Lo que impresiona de este alimoche no es lo que tiene de buitre, sino lo que tiene de humano. Se llama Doce, ha cumplido 30 años y viaja de África a Europa y de Europa a África como el que atraviesa una calle. Observándolo con detenimiento, me vienen a la memoria cinco o seis rostros de gente que conozco parecida a él. ¿Cómo es posible que, siendo las personas tan distintas de las aves, seamos en el fondo tan semejantes a ellas? Lo que reconozco en Doce no es solo esa mirada asustada y calculadora a la vez; no es solo ese desorden de las plumas de la cabeza, idéntico al de los pelos de mi cabeza cuando salgo de la cama; no es solo la lengua, la nariz, incluso el pico en forma de uña. No. En lo que más me reconozco es en esa expresión de ansiedad, en ese gesto de qué pasa, en la pregunta de ¿en manos de quién hemos caído?

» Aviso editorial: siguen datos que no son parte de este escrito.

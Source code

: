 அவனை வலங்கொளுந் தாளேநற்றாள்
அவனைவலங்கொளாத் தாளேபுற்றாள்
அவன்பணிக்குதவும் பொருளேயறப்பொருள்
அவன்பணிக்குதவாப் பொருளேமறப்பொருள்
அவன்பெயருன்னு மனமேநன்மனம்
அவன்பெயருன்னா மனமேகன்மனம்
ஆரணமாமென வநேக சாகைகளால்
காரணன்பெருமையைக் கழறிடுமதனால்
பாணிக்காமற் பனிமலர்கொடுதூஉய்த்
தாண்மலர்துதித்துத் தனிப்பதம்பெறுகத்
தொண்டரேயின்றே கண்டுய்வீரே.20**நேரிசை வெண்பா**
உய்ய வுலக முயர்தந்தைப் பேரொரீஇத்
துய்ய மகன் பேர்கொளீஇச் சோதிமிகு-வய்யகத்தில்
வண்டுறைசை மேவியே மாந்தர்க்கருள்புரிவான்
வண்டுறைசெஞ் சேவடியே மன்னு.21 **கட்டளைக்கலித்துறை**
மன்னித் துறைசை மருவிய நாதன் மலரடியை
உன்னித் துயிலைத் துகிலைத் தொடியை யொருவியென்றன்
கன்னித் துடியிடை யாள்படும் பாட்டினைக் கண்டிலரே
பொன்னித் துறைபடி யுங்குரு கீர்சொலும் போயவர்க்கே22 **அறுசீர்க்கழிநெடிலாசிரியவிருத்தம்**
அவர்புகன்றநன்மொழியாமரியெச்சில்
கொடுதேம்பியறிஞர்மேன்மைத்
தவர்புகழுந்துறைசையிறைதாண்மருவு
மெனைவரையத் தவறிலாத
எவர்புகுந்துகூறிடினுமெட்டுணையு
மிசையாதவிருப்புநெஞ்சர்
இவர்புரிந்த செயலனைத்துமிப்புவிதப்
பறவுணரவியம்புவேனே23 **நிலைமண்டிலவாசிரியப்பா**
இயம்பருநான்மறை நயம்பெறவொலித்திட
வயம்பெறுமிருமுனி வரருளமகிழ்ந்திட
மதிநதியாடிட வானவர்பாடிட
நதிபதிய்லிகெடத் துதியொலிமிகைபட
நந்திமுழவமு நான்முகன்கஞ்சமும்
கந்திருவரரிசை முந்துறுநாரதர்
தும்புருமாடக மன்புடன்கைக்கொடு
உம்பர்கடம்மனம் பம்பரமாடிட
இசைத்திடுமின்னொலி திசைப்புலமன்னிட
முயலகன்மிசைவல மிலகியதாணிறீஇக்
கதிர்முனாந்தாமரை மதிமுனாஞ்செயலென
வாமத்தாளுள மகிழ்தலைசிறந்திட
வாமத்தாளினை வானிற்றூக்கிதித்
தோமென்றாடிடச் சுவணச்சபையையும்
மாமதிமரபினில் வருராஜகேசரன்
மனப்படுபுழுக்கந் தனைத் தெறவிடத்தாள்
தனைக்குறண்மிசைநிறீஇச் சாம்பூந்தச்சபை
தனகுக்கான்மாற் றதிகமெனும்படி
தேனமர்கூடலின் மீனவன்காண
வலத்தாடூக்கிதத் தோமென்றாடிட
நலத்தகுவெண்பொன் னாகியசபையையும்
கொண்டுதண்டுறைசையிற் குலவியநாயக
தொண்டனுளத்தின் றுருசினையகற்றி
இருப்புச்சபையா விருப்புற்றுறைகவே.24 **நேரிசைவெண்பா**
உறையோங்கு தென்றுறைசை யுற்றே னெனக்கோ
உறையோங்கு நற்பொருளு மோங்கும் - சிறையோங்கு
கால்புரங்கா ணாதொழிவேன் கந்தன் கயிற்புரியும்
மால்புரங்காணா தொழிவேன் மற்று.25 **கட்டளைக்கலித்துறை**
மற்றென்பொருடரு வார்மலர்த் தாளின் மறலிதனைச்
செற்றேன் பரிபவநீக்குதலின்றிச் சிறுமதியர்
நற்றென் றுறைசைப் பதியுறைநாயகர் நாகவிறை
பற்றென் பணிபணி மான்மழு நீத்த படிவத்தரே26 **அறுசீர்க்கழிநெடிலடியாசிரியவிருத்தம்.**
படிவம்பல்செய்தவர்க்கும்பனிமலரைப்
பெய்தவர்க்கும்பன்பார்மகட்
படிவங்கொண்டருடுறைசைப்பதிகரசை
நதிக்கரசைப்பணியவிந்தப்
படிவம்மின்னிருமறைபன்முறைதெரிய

Significa que me reconozco sobre todo en los aspectos psicológicos. Doce no ha ido al colegio, no se aprendió la tabla de multiplicar ni estudió la Historia Sagrada, pero lleva ganándose la vida casi desde que salió del cascarón. Doce está anillado y creo que lleva un GPS, de ahí que los científicos sepan que a lo largo de su vida ha recorrido 166.535 kilómetros (más de cuatro vueltas a la Tierra). Yo estoy anillado también. Mi anilla se llama DNI y llevo en el bolsillo un GPS (el móvil) gracias al que, si fuera necesario, la policía podría averiguar todo lo que hice durante la última semana. Si Doce y yo pudiéramos hablar, si fuéramos capaces de romper la barrera mental que nos separa, seguro que nos entenderíamos mejor que dos adversarios políticos.